The activin receptor type IIb (ActRIIB) is a type II transforming growth factor (TGF)-beta superfamily receptor that mediates signaling for ligands such as myostatin, activin A, bone morphogenic protein (BMP)-7 and others (Lee & McPherron, 2001; Lee et al., 2005; Souza et al., 2008). ActRIIB is widely distributed in skeletal muscle, adipose tissue and various metabolic organs (Rebbapragada et et al., 2003). A soluble ActRIIB antibody (ActRIIB-mFc) has been shown to increase muscle mass and strength in wild-type and dystrophic mice (Bogdanovich et et al., 2002; Lee et et al., 2005). We hypothesized that blockade of the ActRIIB would increase lean mass, alter whole body metabolism, and abrogate diet-induced obesity and insulin resistance. In this thesis, we show that inhibition of ActRIIB induced myofiber hypertrophy; altered muscle, adipose, and liver metabolism; and improved hepatic insulin sensitivity.
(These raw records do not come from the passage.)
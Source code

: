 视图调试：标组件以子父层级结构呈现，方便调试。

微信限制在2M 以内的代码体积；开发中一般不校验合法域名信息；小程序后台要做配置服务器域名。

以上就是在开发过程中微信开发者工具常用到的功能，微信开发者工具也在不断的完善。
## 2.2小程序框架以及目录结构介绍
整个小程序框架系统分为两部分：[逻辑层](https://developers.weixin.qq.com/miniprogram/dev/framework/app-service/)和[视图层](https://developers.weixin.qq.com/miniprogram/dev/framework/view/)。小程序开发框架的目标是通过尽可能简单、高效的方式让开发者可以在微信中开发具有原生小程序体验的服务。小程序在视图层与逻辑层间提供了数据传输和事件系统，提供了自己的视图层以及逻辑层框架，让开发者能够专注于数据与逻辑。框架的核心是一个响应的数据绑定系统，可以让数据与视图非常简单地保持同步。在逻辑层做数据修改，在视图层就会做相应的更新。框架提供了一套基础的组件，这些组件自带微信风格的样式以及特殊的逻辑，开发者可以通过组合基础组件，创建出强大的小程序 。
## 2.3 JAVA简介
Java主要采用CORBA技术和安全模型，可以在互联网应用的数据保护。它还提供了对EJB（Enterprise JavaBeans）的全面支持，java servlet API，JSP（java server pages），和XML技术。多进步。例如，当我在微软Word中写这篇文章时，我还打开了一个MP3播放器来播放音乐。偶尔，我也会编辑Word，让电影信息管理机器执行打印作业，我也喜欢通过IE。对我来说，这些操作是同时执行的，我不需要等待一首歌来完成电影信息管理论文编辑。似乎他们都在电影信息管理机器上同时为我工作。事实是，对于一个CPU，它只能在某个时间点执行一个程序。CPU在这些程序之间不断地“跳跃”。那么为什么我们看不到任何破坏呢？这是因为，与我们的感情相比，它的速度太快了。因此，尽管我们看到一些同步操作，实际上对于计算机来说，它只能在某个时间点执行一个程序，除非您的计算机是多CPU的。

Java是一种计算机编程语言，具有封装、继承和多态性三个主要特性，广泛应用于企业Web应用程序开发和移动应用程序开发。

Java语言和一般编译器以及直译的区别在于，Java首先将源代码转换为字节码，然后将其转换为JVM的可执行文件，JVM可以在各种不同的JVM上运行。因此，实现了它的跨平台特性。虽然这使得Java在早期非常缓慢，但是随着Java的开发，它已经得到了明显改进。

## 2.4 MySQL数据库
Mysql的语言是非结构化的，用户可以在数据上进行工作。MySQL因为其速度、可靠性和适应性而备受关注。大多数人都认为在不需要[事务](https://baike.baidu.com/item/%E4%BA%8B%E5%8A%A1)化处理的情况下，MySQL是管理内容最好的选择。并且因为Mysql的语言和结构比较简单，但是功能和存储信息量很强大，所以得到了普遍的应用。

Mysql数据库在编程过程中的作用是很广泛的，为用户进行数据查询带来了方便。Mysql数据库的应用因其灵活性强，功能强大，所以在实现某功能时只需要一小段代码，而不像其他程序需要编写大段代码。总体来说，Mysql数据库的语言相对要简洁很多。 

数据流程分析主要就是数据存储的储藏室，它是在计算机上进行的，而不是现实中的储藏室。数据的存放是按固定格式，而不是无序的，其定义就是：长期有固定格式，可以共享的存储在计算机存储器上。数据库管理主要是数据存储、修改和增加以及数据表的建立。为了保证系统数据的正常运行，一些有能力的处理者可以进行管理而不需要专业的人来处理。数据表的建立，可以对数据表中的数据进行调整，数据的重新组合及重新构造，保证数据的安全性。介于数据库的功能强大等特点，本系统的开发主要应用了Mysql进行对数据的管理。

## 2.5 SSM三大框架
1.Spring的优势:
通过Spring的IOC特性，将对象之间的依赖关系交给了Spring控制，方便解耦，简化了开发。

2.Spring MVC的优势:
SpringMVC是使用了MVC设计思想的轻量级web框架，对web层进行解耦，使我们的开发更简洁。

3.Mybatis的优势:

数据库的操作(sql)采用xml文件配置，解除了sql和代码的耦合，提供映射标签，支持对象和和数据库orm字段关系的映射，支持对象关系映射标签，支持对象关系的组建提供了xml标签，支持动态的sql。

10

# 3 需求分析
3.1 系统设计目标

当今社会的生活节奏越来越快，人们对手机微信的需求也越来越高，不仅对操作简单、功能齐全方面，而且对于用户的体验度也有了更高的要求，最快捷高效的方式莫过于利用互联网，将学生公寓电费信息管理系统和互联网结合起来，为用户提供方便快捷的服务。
These improvements increased obligatory energy expenditure, reduced body fat, and improved glucose homeostasis in mice on chow or high-fat diets. We identified a temporal relationship between changes in body composition and insulin sensitivity such that muscle hypertrophy precedes the loss of adiposity and improved insulin sensitivity. The hepatic insulin-sensitizing effect of ActRIIB-mFc treatment was associated with increased adiponectin levels. We explored the requirement of adiponectin in the response to ActRIIB inhibition in adiponectin knockout mice and provide preliminary evidence that adiponectin is required for the improvement in hepatic metabolism and insulin sensitivity. The mechanism underlying myofiber hypertrophy with ActRIIB inhibition is unknown. Here, we show that Akt1, Akt2, and mTOR are not critical for the hypertrophic response of ActRIIB inhibition; however, Akt2 was essential for the changes in adipose metabolism. These studies implicate ActRIIB ligands in the control of organ size and the regulation of whole body metabolism and insulin sensitivity.